Jiri Georges Lauda was born in 1925 in Prague. He studies at the Prague Museum of Fine Arts. After a brief episode in Paris, he moved to Montreal in 1951 and studied to become a teacher. The practical and theoretical training he received in his native country gave Georges Lauda basic knowledge with which he could experiment and find his true path. This multidisciplinary artist also did engravings, sculptures, illustrations, murals, creative designs and worked with ceramics. He shared a studio with ceramist Paul Pannier.
In 1964 he was invited by the La Laurentienne insurance company in Quebec City to build an 11m long-bas-relief wall for the entry hall to the Grande-Allée building. That same year, his terracotta sculpture Le Phare earned him first place at the Concours artistique de Québec.
The artist also created a bronze plaque to commemorate the continuity between the first transport system in 1861 and the metro’s grand opening in 1966. This plaque now rests at the Berri-UQAM metro station. In 1968, Georges Lauda built a ceramic and forged iron mural, Le poète dans l’univers, for the Crémazie metro station. As was the case for the piece for the Université de Montréal, he worked in collaboration with ceramist Paul Panier. He also works as an illustrator and graphic designer in the field of education.

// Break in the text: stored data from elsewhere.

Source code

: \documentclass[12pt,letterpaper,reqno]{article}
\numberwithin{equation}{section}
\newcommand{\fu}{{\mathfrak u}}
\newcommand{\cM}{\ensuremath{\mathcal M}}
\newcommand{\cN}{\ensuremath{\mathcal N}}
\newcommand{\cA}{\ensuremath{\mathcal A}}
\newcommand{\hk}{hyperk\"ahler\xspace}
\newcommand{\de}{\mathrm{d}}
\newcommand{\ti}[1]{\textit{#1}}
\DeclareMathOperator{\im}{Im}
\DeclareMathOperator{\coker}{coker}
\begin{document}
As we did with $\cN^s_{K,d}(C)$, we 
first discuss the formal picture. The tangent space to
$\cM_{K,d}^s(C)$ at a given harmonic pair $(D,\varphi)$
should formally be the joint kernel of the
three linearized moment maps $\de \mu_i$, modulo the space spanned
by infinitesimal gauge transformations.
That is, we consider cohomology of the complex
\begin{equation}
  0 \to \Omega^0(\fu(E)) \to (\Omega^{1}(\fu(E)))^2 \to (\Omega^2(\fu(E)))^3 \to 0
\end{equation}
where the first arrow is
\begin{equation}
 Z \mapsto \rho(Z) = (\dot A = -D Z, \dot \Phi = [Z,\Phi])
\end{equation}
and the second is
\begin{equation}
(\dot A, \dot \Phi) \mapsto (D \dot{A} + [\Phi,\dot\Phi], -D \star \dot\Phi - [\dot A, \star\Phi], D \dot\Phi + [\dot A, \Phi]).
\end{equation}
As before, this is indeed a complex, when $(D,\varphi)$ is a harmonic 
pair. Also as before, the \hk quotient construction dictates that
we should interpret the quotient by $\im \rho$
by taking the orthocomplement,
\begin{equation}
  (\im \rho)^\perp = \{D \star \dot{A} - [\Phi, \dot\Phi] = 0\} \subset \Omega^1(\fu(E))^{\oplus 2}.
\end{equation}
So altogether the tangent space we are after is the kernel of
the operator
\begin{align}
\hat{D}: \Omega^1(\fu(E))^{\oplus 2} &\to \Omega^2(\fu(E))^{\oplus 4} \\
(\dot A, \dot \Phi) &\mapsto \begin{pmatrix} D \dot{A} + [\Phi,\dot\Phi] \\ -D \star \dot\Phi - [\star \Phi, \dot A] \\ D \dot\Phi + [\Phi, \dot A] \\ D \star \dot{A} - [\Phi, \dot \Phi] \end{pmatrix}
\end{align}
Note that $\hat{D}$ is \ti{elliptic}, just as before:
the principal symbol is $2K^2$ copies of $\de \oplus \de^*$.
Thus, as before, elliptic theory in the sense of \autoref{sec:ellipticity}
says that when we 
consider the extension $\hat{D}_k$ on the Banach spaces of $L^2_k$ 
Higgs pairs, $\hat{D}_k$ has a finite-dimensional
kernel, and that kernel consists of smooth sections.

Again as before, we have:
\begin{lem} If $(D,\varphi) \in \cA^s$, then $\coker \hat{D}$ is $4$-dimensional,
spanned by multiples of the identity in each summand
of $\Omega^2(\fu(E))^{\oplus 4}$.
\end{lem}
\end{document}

Paul Pannier was born on Saint-Pierre-et-Miquelon in 1923 and died in Montréal in 1993. He was the founder of Pannier Céramiques ltée, where many of Jiri Georges Lauda’s table pieces were produced.
Artwork description
The mural covers an entire exterior wall of Aréna Garon. It is composed of three figures that emerge from a grouping of white, blue, orange, and red triangular and curved shapes in both figurative and non-figurative motifs. In the left-hand figure appear male athletes, one carrying a ball and the other a hockey player. In the right-hand figure are a female swimmer and figure skater. The third figure is a circle composed only of abstract motifs.
In a large number of the collaborations between the two artists, Lauda was responsible for the artwork’s concept and design, and Pannier fired and glazed the pieces. This division of tasks was likely maintained for production of this mural, the lines and colours of which are consistent with Lauda and Pannier’s previous artworks integrated with architecture.